STM32 & OpenCM3 Part 3: CANBus
Sat, Apr 6, 2019 Companion code for this post available on GithubThis is the fourth post in a series on the STM32 series of MCUs and libopencm3. The previous post, on SPI and DMA, can be found here.
What is CANBus?
The CAN bus is a multi-master, low data rate bus for communicating between
controllers in environments with potentially high EMI. Initially designed for
automotive applications, it is becoming increasingly used in general automation
environments as well as by hobbyists. Electrically, CAN uses a differential
pair of signals, CANH
and CANL
, to send data on the bus. In order to transmit a
logic ‘1’ (also known as ‘recessive’ in CAN parlance), the differential voltage
of the lines is left at 0.
To transmit a logic ‘0’ (dominant), the voltage between the lines is
driven high. This means that any node transmitting a 0 will override the
transmission of a node that is simultaneously trying to transmit a 1.
It is this mechanism that allows for the priority system in a CAN
network - since each CAN message begins with the message ID, starting from the
MSB, any controller asserting a logic ‘0’ on the bus will clobber a controller
attempting to transmit a logic ‘1’. Since all transmitters read the bus as they
transmit, this clobbering can be detected by the controller with the lower
priority transmission, which will back off until the bus is clear again.
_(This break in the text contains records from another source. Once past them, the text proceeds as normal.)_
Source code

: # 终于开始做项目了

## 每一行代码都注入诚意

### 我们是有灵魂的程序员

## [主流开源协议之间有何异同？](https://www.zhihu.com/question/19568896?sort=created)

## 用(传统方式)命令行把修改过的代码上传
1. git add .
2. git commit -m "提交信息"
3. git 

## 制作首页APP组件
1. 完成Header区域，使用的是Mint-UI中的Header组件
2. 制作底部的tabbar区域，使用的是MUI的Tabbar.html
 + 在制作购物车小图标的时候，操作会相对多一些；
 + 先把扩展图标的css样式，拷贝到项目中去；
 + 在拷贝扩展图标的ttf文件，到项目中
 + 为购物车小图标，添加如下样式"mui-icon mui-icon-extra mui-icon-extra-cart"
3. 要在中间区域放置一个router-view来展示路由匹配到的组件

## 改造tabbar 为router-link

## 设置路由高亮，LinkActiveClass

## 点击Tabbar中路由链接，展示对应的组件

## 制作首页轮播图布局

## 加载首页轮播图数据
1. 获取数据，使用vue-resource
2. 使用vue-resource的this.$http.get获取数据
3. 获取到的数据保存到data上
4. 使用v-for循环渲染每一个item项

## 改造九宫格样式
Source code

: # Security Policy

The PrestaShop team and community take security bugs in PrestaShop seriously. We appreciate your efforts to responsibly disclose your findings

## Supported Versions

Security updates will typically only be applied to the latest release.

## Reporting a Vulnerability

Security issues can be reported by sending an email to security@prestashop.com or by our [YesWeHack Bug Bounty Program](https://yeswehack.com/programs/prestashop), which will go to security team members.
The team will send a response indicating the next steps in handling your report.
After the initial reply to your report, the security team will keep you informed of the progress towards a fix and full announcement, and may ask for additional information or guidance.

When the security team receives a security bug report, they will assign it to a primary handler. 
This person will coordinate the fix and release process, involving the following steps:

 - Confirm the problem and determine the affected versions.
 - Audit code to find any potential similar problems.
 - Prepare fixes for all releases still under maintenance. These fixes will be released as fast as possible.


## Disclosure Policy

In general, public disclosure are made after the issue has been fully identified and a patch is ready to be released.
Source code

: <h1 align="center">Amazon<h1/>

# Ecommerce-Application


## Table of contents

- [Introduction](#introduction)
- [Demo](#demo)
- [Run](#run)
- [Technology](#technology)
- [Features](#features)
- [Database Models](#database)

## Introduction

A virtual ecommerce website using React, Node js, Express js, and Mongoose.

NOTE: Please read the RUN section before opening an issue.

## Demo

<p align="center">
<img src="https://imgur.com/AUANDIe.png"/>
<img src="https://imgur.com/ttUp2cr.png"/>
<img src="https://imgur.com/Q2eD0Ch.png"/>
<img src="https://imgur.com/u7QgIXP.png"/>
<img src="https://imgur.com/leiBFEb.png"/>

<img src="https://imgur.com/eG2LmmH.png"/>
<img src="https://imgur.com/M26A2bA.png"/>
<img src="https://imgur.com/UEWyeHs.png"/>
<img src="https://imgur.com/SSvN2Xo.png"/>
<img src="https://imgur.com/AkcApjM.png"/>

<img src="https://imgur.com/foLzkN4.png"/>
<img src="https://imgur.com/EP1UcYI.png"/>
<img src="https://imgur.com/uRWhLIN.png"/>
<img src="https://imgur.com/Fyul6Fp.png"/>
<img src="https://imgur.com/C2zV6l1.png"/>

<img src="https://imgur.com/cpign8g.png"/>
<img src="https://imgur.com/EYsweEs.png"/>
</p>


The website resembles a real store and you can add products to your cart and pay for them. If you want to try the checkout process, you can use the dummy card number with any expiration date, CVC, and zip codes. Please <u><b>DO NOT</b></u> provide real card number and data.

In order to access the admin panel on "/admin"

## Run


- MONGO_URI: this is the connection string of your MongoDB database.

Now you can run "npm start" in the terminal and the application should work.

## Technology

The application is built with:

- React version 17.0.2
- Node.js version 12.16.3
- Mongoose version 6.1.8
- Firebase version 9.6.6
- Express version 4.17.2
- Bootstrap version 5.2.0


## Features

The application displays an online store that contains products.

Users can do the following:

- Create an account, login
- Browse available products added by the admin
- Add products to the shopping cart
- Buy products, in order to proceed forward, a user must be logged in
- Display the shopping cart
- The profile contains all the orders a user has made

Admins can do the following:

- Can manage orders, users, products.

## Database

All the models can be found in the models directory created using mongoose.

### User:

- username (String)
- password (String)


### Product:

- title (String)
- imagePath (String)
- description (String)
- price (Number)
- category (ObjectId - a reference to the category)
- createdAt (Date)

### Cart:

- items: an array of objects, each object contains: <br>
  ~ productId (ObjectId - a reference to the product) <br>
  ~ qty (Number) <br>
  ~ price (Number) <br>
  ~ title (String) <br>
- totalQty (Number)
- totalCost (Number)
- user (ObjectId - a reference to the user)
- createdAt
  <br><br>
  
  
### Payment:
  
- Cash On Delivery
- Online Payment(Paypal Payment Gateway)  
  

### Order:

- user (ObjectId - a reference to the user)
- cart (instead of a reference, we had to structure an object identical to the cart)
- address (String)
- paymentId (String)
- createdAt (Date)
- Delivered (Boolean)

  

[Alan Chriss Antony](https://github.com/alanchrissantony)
This
protocol is therefore categorized as ‘CSMA/CD+AMP’, or Carrier Sense Multiple
Access / Collision Detection + Arbitration on Message Priority.
Why would I use CAN?
When transferring data between two microcontroller systems, people are probably already familiar with I2C and SPI, which are commonly used for low (I2C, 100-400kHz) or high (SPI, 100MHz+) speed data transfer between ICs. However, both of these protocols are really intended for operation over a short distance, ideally on the same board. Running I2C or SPI off-board, even for relatively short distances, can start to result in bit errors at higher speeds or in the presence of interference. The electrical integrity problems with I2C and SPI can be alleviated by using differential signals, as is the case with RS422/485. This allows RS485 to transmit data at high (multiple megabit) speeds over distances of 300-900 feet. This might satisfy our reliability or distance requirements, but none of these protocols bake in support for multi-master communication - SPI is very strongly based around a single-master design, and while I2C does allow for multiple devices to control the bus, there is no built-in arbitration support. Similarly for RS485, the application developer must roll their own packet structure and arbitration to handle bus contention.
CANBus performs quite well on some of these points, being:
- Differential for signal integrity
- Inherently multi-master
- Low component count (single transceiver IC + termination)
- Available in MCUs costing as little as a dollar
- Checksummed for data integrity
However, CANbus does have some drawbacks that make it a poor fit for other applications. These include:
- Very limited packet size of 8 bytes
- Maximum bus frequency much lower then SPI or RS485
- Maximum bus size of ~64 nodes
- Termination may need to be adjusted as nodes are added/removed
When deciding whether or not to use CAN, be sure to think carefully about the requirements of your application and whether or not CAN is the best fit.
Electrical specifications
For ‘High speed’ CAN (~512 Kbps), all controllers (nodes) in the system must be connected to a linear bus, with appropriate termination. This is to mitigate signal reflections, which can cause bit errors at receiving nodes. This does however mean that CAN buses can be slightly more work to add or remove nodes from, compared to systems that allow a ‘star’ topology (e.g. an ethernet switch). Instead each node must be connected directly to a previous node and to a subsequent node, or, in the case of the last node on either end, a terminating resistor of 120 ohms.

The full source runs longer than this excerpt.